» Directions for this task: Go through the entries below, tally each line with the string "improve", and give the final number by itself.

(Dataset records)
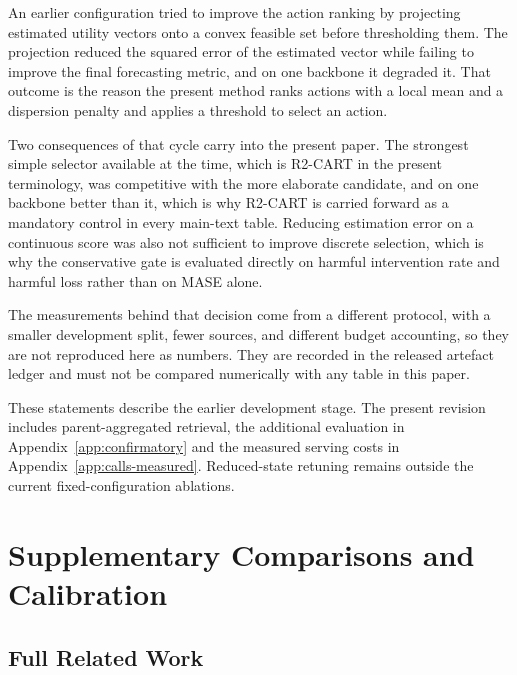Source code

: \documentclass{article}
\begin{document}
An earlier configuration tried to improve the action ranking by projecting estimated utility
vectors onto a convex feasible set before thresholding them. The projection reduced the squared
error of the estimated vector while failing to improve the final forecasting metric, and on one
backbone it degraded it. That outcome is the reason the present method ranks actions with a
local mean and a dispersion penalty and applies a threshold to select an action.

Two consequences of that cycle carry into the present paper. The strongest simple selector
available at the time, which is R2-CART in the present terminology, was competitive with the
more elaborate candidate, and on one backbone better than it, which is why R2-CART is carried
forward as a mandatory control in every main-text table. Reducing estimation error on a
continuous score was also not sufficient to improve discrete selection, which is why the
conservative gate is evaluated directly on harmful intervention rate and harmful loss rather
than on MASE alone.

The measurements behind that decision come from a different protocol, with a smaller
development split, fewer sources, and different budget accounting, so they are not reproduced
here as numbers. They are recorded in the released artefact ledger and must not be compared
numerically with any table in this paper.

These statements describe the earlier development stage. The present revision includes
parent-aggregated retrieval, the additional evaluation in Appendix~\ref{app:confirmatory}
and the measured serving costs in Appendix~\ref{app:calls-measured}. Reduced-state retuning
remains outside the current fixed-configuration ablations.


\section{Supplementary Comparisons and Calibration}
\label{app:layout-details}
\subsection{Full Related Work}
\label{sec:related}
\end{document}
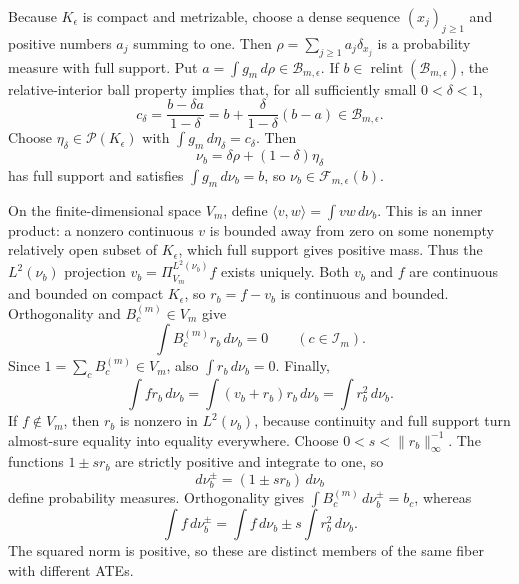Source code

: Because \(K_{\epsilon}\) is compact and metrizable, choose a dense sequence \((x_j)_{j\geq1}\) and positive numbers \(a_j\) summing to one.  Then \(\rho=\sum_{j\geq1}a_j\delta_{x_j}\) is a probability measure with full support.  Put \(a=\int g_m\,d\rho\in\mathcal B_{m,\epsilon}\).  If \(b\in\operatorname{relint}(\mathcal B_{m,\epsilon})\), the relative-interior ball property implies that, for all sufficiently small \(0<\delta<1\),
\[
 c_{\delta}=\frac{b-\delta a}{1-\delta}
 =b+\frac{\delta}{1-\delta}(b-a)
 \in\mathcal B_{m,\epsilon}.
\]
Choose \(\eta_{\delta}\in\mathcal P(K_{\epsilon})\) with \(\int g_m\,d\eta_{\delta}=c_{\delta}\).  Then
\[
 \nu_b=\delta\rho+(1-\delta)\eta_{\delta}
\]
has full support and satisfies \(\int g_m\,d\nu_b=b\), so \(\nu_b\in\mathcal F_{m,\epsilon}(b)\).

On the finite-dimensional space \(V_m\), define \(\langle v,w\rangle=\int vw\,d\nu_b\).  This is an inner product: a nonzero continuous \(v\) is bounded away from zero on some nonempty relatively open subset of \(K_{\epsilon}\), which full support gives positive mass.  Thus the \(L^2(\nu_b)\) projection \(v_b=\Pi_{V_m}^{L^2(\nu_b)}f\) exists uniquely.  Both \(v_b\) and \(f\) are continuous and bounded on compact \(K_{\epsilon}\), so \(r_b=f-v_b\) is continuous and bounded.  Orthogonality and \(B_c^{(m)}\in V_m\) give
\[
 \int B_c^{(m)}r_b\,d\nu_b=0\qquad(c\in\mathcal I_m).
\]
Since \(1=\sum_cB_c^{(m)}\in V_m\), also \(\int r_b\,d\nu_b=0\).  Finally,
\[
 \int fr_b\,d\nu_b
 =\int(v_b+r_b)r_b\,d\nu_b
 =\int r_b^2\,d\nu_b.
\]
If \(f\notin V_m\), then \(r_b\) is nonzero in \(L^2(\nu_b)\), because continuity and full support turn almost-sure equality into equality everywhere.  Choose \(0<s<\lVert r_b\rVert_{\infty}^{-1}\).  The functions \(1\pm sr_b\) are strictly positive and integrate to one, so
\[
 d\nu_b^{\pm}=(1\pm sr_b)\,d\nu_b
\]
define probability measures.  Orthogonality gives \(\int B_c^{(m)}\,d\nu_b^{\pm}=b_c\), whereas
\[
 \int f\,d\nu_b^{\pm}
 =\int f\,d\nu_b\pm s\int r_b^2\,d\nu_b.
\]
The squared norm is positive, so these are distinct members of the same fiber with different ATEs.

» Task answer: 3